►
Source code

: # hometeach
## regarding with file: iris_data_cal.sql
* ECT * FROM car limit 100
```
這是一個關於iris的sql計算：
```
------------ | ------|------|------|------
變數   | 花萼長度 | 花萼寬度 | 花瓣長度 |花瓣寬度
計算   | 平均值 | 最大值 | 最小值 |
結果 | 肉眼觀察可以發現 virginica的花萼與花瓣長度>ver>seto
◄
►
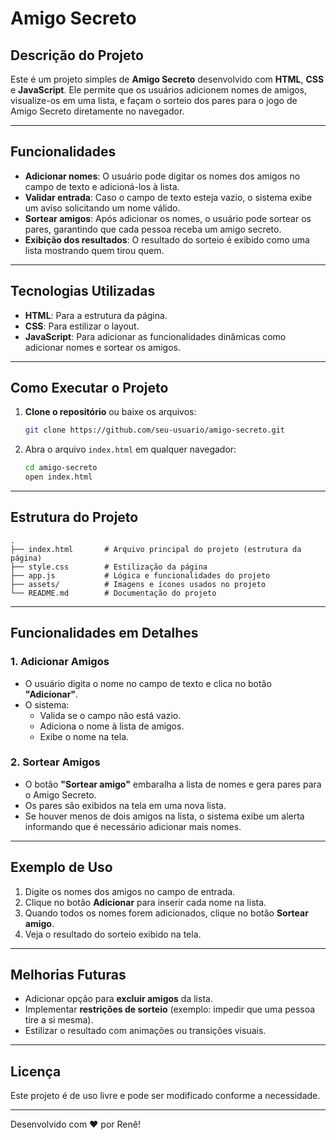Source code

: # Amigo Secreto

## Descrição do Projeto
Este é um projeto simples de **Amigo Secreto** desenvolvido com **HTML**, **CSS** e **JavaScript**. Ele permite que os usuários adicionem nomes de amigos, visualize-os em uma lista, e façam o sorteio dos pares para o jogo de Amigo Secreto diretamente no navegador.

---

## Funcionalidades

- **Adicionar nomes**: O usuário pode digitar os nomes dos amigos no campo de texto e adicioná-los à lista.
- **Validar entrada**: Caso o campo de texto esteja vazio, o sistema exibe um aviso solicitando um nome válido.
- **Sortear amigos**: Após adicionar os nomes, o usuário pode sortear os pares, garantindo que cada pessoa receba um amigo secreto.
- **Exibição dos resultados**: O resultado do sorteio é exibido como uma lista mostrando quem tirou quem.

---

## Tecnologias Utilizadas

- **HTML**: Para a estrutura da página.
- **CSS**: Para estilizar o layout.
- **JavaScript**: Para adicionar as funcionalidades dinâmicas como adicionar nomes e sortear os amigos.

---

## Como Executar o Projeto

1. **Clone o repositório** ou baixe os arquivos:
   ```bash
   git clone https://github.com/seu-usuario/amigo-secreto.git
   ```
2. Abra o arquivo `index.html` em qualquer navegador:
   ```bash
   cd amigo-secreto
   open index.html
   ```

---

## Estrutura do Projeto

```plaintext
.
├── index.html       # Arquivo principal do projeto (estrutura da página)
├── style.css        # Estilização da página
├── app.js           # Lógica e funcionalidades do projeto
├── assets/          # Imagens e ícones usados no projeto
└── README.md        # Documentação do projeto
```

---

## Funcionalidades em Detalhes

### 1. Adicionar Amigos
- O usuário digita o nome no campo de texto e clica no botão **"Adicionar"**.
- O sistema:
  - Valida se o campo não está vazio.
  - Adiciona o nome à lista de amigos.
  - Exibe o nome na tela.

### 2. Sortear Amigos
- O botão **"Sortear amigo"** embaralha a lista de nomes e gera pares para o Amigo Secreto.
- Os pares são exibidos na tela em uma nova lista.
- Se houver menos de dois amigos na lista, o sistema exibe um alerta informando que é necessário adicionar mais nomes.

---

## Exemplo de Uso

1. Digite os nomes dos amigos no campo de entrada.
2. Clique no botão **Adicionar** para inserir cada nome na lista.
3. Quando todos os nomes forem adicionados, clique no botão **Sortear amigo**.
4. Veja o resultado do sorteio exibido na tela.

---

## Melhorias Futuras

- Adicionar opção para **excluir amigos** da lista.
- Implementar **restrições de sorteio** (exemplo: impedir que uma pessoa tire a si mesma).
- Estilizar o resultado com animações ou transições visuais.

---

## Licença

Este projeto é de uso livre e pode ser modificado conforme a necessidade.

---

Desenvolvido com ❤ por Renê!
◄
►
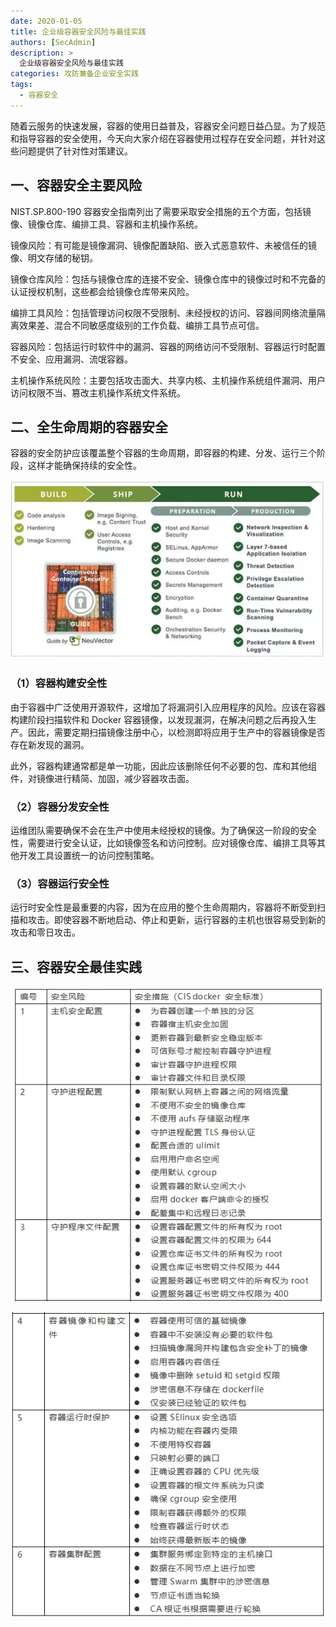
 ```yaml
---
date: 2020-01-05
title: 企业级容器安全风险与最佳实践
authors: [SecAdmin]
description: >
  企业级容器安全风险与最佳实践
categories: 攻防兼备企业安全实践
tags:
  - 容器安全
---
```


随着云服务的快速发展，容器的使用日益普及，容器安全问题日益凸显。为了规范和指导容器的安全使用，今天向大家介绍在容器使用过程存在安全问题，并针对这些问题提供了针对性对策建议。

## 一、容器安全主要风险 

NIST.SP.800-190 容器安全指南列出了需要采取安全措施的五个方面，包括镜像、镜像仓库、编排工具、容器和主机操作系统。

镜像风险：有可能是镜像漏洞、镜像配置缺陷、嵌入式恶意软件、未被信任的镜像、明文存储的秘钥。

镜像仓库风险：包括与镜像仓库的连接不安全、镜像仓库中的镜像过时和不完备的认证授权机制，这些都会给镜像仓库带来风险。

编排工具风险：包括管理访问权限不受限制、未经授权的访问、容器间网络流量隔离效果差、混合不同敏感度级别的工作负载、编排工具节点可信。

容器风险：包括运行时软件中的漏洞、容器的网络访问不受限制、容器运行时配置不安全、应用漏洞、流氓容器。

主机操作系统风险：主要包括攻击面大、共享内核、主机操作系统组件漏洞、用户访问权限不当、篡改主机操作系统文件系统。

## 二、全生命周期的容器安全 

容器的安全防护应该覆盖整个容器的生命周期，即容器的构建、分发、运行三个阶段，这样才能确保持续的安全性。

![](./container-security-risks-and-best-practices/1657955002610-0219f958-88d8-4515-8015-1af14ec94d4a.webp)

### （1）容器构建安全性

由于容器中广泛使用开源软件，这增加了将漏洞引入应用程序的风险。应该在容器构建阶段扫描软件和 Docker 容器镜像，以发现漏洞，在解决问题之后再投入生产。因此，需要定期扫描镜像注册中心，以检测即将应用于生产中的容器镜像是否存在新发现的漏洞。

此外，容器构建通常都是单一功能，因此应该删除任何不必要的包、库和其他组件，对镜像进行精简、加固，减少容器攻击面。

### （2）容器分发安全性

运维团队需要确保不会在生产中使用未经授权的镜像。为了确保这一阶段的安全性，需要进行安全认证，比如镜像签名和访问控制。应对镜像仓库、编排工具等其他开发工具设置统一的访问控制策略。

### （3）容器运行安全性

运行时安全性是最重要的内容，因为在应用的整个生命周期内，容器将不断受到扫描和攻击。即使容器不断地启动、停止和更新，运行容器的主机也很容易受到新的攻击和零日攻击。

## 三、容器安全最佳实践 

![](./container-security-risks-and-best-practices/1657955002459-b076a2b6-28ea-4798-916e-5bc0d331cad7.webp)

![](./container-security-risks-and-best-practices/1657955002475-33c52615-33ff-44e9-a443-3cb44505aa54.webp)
◄
[Assigned task] Copy, exactly and only, the lines above that begin with the one containing "## Funcionalidades em Detalhes" and finish with the one containing "## Melhorias Futuras".

[Written response]
## Funcionalidades em Detalhes

### 1. Adicionar Amigos
- O usuário digita o nome no campo de texto e clica no botão **"Adicionar"**.
- O sistema:
  - Valida se o campo não está vazio.
  - Adiciona o nome à lista de amigos.
  - Exibe o nome na tela.

### 2. Sortear Amigos
- O botão **"Sortear amigo"** embaralha a lista de nomes e gera pares para o Amigo Secreto.
- Os pares são exibidos na tela em uma nova lista.
- Se houver menos de dois amigos na lista, o sistema exibe um alerta informando que é necessário adicionar mais nomes.

---

## Exemplo de Uso

1. Digite os nomes dos amigos no campo de entrada.
2. Clique no botão **Adicionar** para inserir cada nome na lista.
3. Quando todos os nomes forem adicionados, clique no botão **Sortear amigo**.
4. Veja o resultado do sorteio exibido na tela.

---

## Melhorias Futuras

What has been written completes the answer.